NFL.com – The Philadelphia Eagles have their quarterback of the future under contract. NFL Media Insider Ian Rapoport reported Thursday that Carson Wentz has agreed to a four-year contract with the team, per a source involved with the deal. Rapoport also reported that Wentz will receive a $17.6 million signing bonus. The second-overall pick in the draft, Wentz will compete with veteran Sam Bradford and backup Chase Daniel, who both inked new deals with the Eagles this offseason. With Bradford set to make $26 million guaranteed over the next two years, it’s possible Wentz will be placed in bubble wrap as a rookie.
Well it’s official now. At least the next half decade of our lives will be determined upon how far the Wentz Wagon will travel. Either it fords all the rivers to the promise land or eveyrone on board dies of dysentary before we reach Scott’s Bluff. Other than the straight cash homie this deal will be a 4-year with a 5th-year team option. Pretty standard.
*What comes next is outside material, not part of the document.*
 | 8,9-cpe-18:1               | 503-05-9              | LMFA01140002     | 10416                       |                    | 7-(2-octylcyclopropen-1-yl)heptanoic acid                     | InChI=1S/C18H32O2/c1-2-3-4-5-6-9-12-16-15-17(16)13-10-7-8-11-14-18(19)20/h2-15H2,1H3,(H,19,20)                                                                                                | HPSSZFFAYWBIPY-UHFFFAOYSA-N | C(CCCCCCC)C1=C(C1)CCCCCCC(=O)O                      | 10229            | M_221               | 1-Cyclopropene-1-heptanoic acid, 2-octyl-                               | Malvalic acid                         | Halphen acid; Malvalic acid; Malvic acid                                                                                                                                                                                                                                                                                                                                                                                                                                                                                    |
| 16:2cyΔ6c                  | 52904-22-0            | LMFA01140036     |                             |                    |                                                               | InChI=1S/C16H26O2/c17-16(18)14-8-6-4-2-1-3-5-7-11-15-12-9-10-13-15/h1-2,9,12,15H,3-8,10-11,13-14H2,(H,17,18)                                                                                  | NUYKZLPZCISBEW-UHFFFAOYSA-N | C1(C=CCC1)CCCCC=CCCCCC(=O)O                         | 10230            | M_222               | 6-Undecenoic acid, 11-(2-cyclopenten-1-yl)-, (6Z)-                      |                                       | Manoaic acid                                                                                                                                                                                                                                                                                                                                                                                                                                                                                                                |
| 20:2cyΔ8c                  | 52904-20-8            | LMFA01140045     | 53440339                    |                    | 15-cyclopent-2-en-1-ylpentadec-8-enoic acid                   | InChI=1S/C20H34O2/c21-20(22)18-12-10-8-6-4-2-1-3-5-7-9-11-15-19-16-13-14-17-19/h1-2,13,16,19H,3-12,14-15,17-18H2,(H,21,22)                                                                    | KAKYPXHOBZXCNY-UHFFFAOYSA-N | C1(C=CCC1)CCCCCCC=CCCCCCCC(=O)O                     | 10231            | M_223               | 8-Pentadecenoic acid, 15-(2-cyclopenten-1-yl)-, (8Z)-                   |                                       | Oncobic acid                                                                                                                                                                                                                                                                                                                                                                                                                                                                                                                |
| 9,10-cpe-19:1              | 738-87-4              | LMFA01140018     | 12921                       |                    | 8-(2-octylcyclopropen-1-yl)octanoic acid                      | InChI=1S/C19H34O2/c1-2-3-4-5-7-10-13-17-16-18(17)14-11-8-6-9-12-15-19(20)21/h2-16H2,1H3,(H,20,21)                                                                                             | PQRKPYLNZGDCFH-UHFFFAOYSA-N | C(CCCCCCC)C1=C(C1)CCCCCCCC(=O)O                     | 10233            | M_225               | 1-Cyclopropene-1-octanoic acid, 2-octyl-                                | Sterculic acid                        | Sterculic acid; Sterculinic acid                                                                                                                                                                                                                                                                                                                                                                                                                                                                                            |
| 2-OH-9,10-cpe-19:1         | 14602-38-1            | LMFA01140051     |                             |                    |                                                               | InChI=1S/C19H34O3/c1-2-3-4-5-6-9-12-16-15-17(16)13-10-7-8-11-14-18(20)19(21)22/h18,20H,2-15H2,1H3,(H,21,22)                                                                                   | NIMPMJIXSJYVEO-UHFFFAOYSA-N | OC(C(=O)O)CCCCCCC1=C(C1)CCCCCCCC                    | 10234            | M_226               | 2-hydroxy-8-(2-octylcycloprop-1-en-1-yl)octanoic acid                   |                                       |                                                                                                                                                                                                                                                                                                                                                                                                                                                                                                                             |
But screw the Target pen off of Howie’s desk. The amount this city now has invested in this kid he better sign that fucker in blood. Or at least one of those cool old school quill pens the 49ers have their signers use on their big contracts.
Somehow the #2 pencil I used to write out the last rent check doesn’t seem as dignified. These men are making fuck you money now, why not be a pompous dick? If you’re signing anything worth more than the Declaration Of Independence itself then you’re only allowed to leave your mark with a feathered pen used by John Hancock and ink from a giant squid that’s killed at least one man. Might as well make the millions official the best way possible.